DATA SECTION:
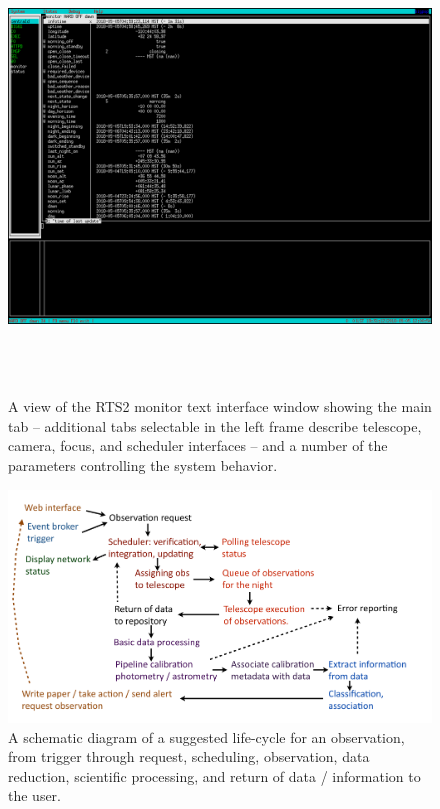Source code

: \documentclass[]{spie}  %
\begin{document}
  \begin{figure} [ht]
   \begin{center}
   \includegraphics[height=12cm]{rts2mon_screenshot1.png}
  \end{center}
   \caption[] 
   { \label{fig:rts2mon} 
A view of the RTS2 monitor text interface window showing the main tab -- additional tabs selectable in the left frame describe telescope, camera, focus, and scheduler interfaces -- and a number of the parameters controlling the system behavior.
}
  \end{figure} 

 \begin{figure} [ht]
   \begin{center}
   \includegraphics[width=15cm]{obs_lifecycle.png}
  \end{center}
   \caption[] 
   { \label{fig:lifecycle} 
A schematic diagram of a suggested life-cycle for an observation, from trigger through request, scheduling, observation, data reduction, scientific processing, and return of data / information to the user.
}
  \end{figure} 
\end{document}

TASK REQUIREMENTS:
Going through the entries, return every line holding the word "label".

PROBLEM SOLUTION:
   { \label{fig:rts2mon} 
   { \label{fig:lifecycle} 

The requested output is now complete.